We know from a letter addressed by Dushratta, king of Mitanni-Artatamas grandson,-written to Akhnaton,that six times had Thotmose the Fourth made his request, but all in vain. Mitanni was a small kingdom; nothing to be compared with the mighty Egyptian Empire. Some suggest concerns about the Egyptian King's lack of Vedic culture was the basis for King Artatamas repeated refusal to give his daughter in marriage to the most powerful monarch of his times.Not until Egyptian King gained Vedic Knowledge and the seventh asking, did King Artatma agree to the marriage proposal.The Ancient records state, after the seventh asking,the king of Mitanni gave his daughter to the king of Egypt.
The new Queen outwardly forsook her Vedic/Sanskrit name and adopted an Egyptian one, more in keeping with her new position-Mutemuya, or Mut in the sacred bark-and is styled upon the monuments as hereditary princess, Great Lady, presiding over the South and over the North. Of her personality and actual influence nothing is known. It can only be surmised that she would, in her new home, feel herself drawn to Vedic dieties such as the Sun-God Surya,which the Greeks were one day to call Heliopolis-to Ra-Horakhti of the Two Horizons.The Egyptian's called the Sun-God Atem or Aton.

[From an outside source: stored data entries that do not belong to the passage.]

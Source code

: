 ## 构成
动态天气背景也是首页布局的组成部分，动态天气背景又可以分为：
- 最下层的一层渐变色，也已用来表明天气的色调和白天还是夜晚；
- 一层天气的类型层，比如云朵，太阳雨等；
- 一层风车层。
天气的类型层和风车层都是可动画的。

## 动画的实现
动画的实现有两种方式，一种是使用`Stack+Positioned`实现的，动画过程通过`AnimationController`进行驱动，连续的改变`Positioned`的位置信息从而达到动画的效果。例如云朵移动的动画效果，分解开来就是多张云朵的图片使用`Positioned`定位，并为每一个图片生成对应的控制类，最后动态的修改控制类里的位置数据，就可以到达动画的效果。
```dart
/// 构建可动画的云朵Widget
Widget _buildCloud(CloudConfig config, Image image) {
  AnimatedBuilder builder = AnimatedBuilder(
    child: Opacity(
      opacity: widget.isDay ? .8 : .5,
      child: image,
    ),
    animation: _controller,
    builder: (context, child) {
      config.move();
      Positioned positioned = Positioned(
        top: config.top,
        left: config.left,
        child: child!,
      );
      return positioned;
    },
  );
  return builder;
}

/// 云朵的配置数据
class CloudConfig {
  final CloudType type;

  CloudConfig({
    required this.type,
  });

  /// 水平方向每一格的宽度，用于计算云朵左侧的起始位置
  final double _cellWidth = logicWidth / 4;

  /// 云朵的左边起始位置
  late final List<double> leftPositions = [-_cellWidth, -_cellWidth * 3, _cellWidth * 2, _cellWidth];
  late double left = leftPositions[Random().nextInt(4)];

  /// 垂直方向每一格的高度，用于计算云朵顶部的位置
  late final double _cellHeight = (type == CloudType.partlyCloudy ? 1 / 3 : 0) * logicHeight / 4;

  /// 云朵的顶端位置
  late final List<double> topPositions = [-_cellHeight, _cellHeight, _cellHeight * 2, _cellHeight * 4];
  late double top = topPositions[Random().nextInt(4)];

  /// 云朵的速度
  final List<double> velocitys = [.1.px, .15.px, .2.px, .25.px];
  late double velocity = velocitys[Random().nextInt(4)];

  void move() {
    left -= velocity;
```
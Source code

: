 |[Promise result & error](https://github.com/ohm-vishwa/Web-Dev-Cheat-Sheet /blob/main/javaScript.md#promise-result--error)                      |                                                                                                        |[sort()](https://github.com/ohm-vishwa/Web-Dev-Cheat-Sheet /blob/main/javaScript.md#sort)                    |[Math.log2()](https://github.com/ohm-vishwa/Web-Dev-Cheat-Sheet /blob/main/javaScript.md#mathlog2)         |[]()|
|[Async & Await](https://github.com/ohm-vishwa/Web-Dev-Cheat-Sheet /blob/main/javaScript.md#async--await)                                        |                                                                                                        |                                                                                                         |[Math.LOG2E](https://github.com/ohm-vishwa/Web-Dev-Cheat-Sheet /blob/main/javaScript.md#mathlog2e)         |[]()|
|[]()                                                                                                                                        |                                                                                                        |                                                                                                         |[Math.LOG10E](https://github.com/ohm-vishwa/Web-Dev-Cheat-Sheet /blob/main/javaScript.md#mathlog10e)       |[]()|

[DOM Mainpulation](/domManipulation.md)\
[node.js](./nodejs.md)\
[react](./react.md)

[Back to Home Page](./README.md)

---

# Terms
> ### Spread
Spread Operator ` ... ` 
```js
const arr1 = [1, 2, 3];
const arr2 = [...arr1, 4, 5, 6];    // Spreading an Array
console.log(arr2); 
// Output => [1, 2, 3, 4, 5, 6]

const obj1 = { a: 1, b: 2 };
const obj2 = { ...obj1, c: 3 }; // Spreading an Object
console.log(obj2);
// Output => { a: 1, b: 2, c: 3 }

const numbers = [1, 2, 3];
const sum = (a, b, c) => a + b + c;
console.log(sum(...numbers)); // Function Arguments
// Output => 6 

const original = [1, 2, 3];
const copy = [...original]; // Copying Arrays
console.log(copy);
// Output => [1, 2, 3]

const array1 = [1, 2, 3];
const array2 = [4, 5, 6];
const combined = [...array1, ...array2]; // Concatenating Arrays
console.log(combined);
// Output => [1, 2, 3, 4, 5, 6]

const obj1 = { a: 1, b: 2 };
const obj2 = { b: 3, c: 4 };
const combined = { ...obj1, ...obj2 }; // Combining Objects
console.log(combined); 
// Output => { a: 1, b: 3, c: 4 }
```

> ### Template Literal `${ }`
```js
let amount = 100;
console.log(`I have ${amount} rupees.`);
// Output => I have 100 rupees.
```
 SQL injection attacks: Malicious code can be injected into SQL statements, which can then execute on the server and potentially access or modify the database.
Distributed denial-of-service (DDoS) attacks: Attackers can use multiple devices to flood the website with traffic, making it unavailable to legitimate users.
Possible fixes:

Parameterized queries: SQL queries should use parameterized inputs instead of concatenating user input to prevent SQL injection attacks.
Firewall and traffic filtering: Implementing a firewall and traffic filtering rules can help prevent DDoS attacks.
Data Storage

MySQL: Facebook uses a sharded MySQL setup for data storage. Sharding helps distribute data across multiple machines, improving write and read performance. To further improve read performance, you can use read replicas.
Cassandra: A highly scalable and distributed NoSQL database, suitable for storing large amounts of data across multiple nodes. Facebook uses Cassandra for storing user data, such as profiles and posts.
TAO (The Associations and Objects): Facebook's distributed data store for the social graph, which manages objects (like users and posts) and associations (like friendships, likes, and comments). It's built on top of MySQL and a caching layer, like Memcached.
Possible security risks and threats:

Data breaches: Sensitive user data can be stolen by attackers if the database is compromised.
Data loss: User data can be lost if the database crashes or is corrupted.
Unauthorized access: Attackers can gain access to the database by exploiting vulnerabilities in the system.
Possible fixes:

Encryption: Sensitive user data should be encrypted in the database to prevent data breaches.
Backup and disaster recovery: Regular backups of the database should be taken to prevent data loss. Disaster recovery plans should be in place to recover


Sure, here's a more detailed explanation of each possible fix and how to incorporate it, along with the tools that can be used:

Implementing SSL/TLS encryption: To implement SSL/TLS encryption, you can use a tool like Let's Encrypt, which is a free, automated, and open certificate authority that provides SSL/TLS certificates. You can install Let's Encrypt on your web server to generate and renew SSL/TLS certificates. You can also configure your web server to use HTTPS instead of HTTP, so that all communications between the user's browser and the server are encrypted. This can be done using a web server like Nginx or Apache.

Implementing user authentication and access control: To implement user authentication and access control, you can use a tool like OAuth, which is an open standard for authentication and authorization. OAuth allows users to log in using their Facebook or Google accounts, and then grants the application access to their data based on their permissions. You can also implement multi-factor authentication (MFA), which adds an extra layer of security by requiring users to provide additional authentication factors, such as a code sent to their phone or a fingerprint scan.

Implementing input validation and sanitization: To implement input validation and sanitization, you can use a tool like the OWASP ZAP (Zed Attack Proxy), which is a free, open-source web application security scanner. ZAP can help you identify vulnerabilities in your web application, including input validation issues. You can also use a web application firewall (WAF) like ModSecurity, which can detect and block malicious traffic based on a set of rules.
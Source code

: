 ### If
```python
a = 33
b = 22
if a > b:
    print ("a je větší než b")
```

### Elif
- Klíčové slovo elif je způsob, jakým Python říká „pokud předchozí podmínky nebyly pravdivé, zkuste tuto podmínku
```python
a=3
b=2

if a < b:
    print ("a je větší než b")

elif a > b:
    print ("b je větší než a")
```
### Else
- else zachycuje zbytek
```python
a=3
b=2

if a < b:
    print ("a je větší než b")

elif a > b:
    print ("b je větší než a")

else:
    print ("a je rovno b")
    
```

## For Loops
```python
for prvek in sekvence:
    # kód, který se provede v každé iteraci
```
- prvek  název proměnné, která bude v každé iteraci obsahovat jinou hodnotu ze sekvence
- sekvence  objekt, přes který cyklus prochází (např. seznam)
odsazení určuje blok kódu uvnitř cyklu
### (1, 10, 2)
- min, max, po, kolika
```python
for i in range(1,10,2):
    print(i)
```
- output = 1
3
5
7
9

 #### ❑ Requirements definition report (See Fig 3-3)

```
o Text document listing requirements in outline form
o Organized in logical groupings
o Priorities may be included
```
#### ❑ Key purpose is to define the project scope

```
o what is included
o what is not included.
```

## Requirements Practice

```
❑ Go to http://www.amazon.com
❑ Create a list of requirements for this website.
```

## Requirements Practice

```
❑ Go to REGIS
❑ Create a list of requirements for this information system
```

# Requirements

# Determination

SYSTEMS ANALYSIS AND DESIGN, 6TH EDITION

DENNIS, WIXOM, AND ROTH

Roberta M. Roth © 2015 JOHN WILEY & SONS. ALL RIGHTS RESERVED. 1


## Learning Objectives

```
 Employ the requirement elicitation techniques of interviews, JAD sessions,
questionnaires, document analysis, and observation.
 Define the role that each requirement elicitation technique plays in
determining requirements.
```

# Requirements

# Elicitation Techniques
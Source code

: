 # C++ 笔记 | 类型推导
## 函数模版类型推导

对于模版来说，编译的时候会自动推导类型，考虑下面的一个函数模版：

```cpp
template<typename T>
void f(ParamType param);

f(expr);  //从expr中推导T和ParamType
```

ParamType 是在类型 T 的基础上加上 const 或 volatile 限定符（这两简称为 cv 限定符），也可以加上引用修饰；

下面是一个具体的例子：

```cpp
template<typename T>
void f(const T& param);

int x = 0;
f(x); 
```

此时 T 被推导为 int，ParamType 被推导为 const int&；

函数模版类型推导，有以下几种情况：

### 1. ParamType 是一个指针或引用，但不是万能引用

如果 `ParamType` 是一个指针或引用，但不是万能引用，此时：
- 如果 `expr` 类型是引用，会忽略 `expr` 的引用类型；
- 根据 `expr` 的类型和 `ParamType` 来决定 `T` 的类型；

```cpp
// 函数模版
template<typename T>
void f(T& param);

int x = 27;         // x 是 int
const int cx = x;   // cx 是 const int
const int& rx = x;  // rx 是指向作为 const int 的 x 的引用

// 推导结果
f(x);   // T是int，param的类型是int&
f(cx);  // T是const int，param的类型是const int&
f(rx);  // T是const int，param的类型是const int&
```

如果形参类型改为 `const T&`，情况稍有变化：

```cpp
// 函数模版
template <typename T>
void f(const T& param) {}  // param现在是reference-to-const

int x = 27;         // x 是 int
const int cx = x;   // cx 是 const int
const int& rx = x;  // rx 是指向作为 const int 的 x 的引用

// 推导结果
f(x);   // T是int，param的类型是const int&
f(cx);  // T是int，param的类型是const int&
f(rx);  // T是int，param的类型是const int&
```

Most probably, she could relate to the fiery Disk of Aton,-much like her native Aryan gods Mithra and Surya, rather than replace their worship with the exalted Amon, the tribal god of Thebes. Her real, undeniable contribution to the further history of Egypt (and of religious thought) lies however in the fact that she gave birth to King Amenhotep the Third or Amenhotep the Magnificent.
Amenhotep the Third, married one of the most remarkable feminine characters of Antiquity, Tiy, daughter of Yuaa and of Tuau, or Tuaa. Although Yuaa was a priest of the age-old Egyptian fertility-god, Min, he was a foreigner from North Syria or, to be more precise, from the Vedic Mitanni Kingdom.During this time in Egyptian history, the ruling aristocracy of Egypt,including the king, were of mixed Egyptian and Mittani ancestry. Sir Flinders Petrie holds Yuaa to have been one of those numerous allied or vassal princes that were then brought up at the Egyptian Court.
Scholars are not sure whether Queen Tiys mother, Tuau or Tuaa, who, according to most scholars, was of royal descent, was a full-blooded Egyptian or partly or wholly Mitannian inspite of her Egyptian name. In a letter sent by Dushratta, king of Mitanni, to Akhnaton, Tiy is called my sister, which would indicate that she herself was, through one of her parents at least, if not through both, was of royal Mitannian blood.
Not enough has been written about the probable Vedic influence of the many Mitannians who lived at the Egyptian Court. In particular, not enough is publicly known about the influence of the Vedic Mittani in Amenhotep the Thirds house of women-upon the education of the young prince who was to ascend the throne as Amenhotep the Fourth. He has become immortal under the name of Akhnaton, the well known father of King Tutankamen.
TUTANKAMUN WITH ONE OF HIS WIVES
What has been virtually ignored are the deep Vedic roots of Akhnaton. On his Father's side, his Grandmother was Mittani, and his Father was half Mittani. On his mother's side, his Grandfather was Mittani, his Grandmother at least half Mittani and his own Mother was half or maybe a full blooded Mittani. Since there is no doubt as to the Vedic/Aryan identity of the Mittani, we can be confidant of the fact that Akhnaton was strongly influenced by Vedic Culture. This explains the many similarities between his religion of the Sun and Vedic Spirituality.
His devotion to One Supreme Godhead has also been recognized to have impacted Moses and the religion of Judaism and Christianity. What is not very well known, is the Vedic Basis and nature of Akhnaton's philosophy and religion.This is another very important link between Vedic Culture, Judaism, Christianity and Islam.